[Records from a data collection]

------

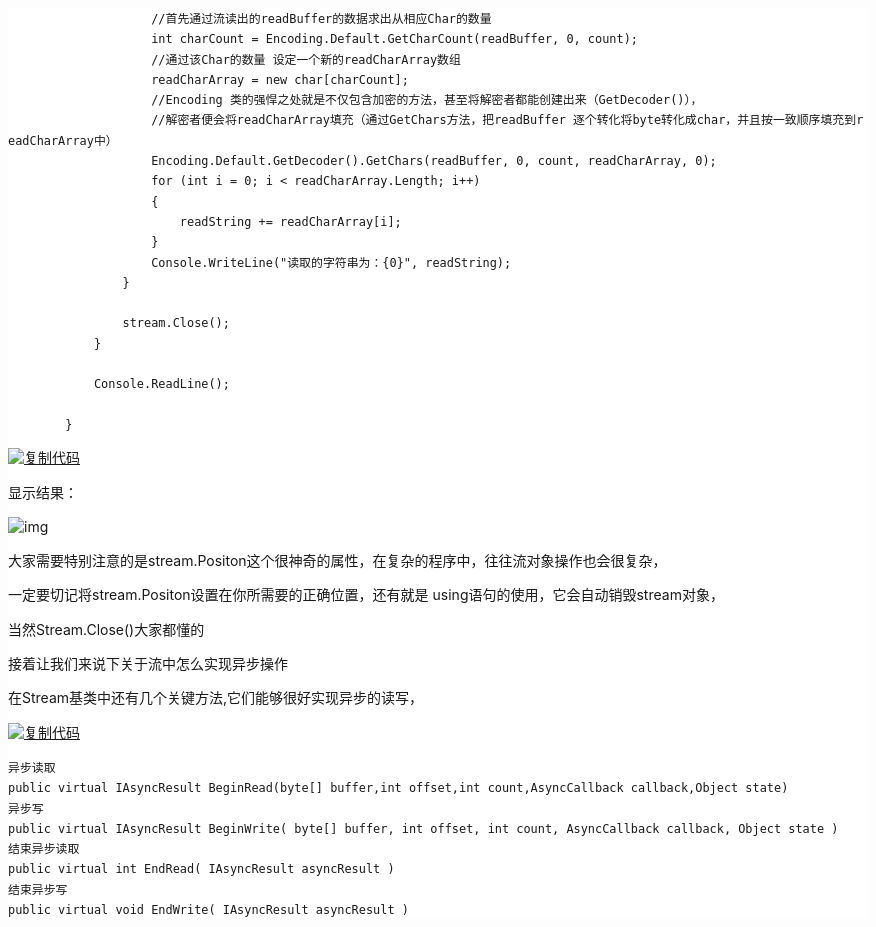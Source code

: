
 ```
                    //首先通过流读出的readBuffer的数据求出从相应Char的数量
                    int charCount = Encoding.Default.GetCharCount(readBuffer, 0, count);
                    //通过该Char的数量 设定一个新的readCharArray数组
                    readCharArray = new char[charCount];
                    //Encoding 类的强悍之处就是不仅包含加密的方法，甚至将解密者都能创建出来（GetDecoder()），
                    //解密者便会将readCharArray填充（通过GetChars方法，把readBuffer 逐个转化将byte转化成char，并且按一致顺序填充到readCharArray中）
                    Encoding.Default.GetDecoder().GetChars(readBuffer, 0, count, readCharArray, 0);
                    for (int i = 0; i < readCharArray.Length; i++)
                    {
                        readString += readCharArray[i];
                    }
                    Console.WriteLine("读取的字符串为：{0}", readString);
                }

                stream.Close();
            }

            Console.ReadLine();

        }
```

[![复制代码](https://common.cnblogs.com/images/copycode.gif)](javascript:void(0);)


显示结果：

![img](https://pic002.cnblogs.com/images/2012/132191/2012031702400770.png)

大家需要特别注意的是stream.Positon这个很神奇的属性，在复杂的程序中，往往流对象操作也会很复杂，

一定要切记将stream.Positon设置在你所需要的正确位置，还有就是 using语句的使用，它会自动销毁stream对象，

当然Stream.Close()大家都懂的

 

接着让我们来说下关于流中怎么实现异步操作

在Stream基类中还有几个关键方法,它们能够很好实现异步的读写，

[![复制代码](https://common.cnblogs.com/images/copycode.gif)](javascript:void(0);)

```
异步读取
public virtual IAsyncResult BeginRead(byte[] buffer,int offset,int count,AsyncCallback callback,Object state)
异步写
public virtual IAsyncResult BeginWrite( byte[] buffer, int offset, int count, AsyncCallback callback, Object state )
结束异步读取
public virtual int EndRead( IAsyncResult asyncResult ) 
结束异步写
public virtual void EndWrite( IAsyncResult asyncResult )  
```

------

WORK REQUEST >> Without the pictures, set down every entry exactly.

EXERCISE OUTPUT >>
Source code

:
 ```
                    //首先通过流读出的readBuffer的数据求出从相应Char的数量
                    int charCount = Encoding.Default.GetCharCount(readBuffer, 0, count);
                    //通过该Char的数量 设定一个新的readCharArray数组
                    readCharArray = new char[charCount];
                    //Encoding 类的强悍之处就是不仅包含加密的方法，甚至将解密者都能创建出来（GetDecoder()），
                    //解密者便会将readCharArray填充（通过GetChars方法，把readBuffer 逐个转化将byte转化成char，并且按一致顺序填充到readCharArray中）
                    Encoding.Default.GetDecoder().GetChars(readBuffer, 0, count, readCharArray, 0);
                    for (int i = 0; i < readCharArray.Length; i++)
                    {
                        readString += readCharArray[i];
                    }
                    Console.WriteLine("读取的字符串为：{0}", readString);
                }

                stream.Close();
            }

            Console.ReadLine();

        }
```

[![复制代码](https://common.cnblogs.com/images/copycode.gif)](javascript:void(0);)


显示结果：

![img](https://pic002.cnblogs.com/images/2012/132191/2012031702400770.png)

大家需要特别注意的是stream.Positon这个很神奇的属性，在复杂的程序中，往往流对象操作也会很复杂，

一定要切记将stream.Positon设置在你所需要的正确位置，还有就是 using语句的使用，它会自动销毁stream对象，

当然Stream.Close()大家都懂的

 

接着让我们来说下关于流中怎么实现异步操作

在Stream基类中还有几个关键方法,它们能够很好实现异步的读写，

[![复制代码](https://common.cnblogs.com/images/copycode.gif)](javascript:void(0);)

```
异步读取
public virtual IAsyncResult BeginRead(byte[] buffer,int offset,int count,AsyncCallback callback,Object state)
异步写
public virtual IAsyncResult BeginWrite( byte[] buffer, int offset, int count, AsyncCallback callback, Object state )
结束异步读取
public virtual int EndRead( IAsyncResult asyncResult ) 
结束异步写
public virtual void EndWrite( IAsyncResult asyncResult )  
```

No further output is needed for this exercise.